To start, given that our programme is open to anybody, we might want to build a simple initial filter of the talent pool. The rationale here being that the kind of measuring we’re leaning towards is unlikely to be viable when presented with large numbers of people.
The procedures for measuring cardio-vascular and muscular endurance are relatively simple. Could the first phase of ‘player selection’ be a test of these attributes? For example, any player wishing to join the development programme must first achieve level X on the VO2-max ‘bleep test’. This would be a relatively low-cost way of filtering the talent pool to a more manageable level.
The journey towards the required levels of endurance might also help to identify individuals with the right ‘character’. The key point is that expectations can be managed on all sides, “to get X, you need to achieve Y – and here’s the guidance on how to do it”.
One testing system that I have read about, which also covers all aspects of our definition, was a Shankly invention called the ‘sweat box’. In typical ‘old Liverpool’ fashion, there was nothing ‘flash’ about this apparatus.
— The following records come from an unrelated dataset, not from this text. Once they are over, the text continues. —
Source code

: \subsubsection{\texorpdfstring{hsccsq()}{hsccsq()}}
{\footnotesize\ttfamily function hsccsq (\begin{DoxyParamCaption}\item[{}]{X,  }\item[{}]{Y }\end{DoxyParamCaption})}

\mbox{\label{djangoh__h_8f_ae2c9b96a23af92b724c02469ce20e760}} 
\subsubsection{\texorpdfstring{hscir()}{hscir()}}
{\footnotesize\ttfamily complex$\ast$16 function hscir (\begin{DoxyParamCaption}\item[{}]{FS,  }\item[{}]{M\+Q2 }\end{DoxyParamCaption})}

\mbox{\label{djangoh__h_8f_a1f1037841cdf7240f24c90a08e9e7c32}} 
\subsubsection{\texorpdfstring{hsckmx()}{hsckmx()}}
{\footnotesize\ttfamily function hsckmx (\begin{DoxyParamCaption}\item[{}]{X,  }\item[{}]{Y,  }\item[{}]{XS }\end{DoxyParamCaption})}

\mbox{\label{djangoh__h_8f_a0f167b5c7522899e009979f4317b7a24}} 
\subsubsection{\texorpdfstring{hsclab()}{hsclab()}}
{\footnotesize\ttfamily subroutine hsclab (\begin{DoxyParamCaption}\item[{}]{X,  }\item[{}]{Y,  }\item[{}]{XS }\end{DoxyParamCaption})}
Two boards, slightly smaller than goals, at either end of a 20-yard section of grass. Both boards had numbered sections. Players would run with the ball towards a board and strike at a numbered section called out by the staff. They would then control the rebound, turn and then repeat – all done against the clock. Lasting a certain number of minutes signified readiness for a place in the first team. Could this basic procedure be adapted to create the data needed to make objective decisions?
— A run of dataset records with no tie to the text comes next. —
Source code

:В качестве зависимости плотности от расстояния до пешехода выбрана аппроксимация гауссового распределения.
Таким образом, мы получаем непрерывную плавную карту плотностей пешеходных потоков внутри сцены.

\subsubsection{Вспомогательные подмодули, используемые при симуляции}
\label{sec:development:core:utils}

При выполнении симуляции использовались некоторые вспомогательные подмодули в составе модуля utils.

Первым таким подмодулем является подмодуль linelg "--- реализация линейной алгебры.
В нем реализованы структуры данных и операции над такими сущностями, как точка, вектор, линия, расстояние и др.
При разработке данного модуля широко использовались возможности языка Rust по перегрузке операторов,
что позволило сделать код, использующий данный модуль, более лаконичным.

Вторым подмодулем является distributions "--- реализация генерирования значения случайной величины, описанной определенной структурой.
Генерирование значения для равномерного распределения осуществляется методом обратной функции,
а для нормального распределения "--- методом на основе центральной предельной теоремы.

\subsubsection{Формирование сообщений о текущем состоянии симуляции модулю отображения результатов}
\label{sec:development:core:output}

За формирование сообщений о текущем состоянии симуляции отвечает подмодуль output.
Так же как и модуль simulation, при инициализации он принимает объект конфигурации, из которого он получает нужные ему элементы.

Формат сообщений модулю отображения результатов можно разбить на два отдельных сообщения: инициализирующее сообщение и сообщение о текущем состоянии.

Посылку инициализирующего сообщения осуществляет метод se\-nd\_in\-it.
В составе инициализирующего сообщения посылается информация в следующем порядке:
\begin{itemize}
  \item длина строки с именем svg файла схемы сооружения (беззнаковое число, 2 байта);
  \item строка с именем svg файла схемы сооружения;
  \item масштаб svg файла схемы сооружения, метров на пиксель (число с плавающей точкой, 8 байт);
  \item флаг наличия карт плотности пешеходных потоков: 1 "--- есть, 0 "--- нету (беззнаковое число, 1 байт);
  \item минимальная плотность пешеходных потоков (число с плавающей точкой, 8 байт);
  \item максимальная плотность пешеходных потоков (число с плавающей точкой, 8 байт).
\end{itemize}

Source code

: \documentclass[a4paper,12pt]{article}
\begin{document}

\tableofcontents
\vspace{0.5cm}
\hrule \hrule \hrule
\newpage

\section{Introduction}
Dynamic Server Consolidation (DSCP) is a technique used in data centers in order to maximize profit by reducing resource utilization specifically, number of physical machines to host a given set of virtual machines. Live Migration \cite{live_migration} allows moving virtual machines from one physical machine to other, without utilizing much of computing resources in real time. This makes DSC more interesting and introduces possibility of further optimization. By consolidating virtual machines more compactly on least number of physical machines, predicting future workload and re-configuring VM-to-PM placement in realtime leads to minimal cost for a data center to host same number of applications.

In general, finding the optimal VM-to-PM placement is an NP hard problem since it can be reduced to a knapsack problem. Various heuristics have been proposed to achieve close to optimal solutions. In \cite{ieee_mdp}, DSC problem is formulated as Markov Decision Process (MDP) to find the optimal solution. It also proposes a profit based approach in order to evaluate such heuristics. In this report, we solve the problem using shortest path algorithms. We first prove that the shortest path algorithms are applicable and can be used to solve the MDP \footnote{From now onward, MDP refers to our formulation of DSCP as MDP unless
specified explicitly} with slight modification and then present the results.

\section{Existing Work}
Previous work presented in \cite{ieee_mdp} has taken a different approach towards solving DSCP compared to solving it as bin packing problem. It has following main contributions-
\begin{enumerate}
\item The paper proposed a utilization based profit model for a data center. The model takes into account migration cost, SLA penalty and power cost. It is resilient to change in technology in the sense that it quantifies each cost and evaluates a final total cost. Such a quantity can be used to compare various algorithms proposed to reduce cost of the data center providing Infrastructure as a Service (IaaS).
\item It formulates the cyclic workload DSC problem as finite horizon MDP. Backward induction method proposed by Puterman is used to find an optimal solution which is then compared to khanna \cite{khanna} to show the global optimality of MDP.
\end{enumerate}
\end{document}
What if those boards were interactive and presented multiple options with different ‘values’ (did you ever play ‘duck hunt’ on the Nintendo?). Those options could be static, but they could also move. Each board could even present a live scenario. You could be attacking the Kop goal and have to choose to pass to a player or shoot – depending on the position of the opponent. What an interesting way to measure skill and decision-making. Fit a heart-rate monitor and you’ll also know all you need to about fatigue and work-rate. Make the exercise last for a set time and you have a controlled environment that can be re-created and a basis for ranking candidates given the score they achieve in a set time. Add simple sensors to the ball and player’s boots and you have the means to assess a player’s dexterity. Bring all that together and you have a simple assessment that could drive objective decisions and the provision of quality feedback. Annoyingly, it turns out that someone has already built it! Thanks To Daniel Rhodes for introducing me to ‘Footbonaut’ during the review of this piece. The picture below is the very machine in-action at Borussia Dortmund (of all places):
The goal of this exercise was to inform the design of our ‘talent factory’. Specifically, to propose a practical mechanism for eliminating (or reducing) personal bias from selection, promotion, demotion and rejection decisions.
The destination of this thinking has been to recommend two components for the design:
- a basic test of cardiovascular endurance, such as the VO2 max bleep-test
- to resurrect, and re-boot with data, the Shankly ‘sweat box’ apparatus
This latter point is enormously interesting. To have an objective mechanism that creates a ‘gate’ into professional football could offer a fantastic stimulus. If you wanted to become a footballer today, how would you do it? An openly provided ‘gate’, supported by quality training material, is some contrast to that. I feel it would reduce the role of ‘luck’ in today’s system and instead place responsibility firmly in the hands of practice and commitment.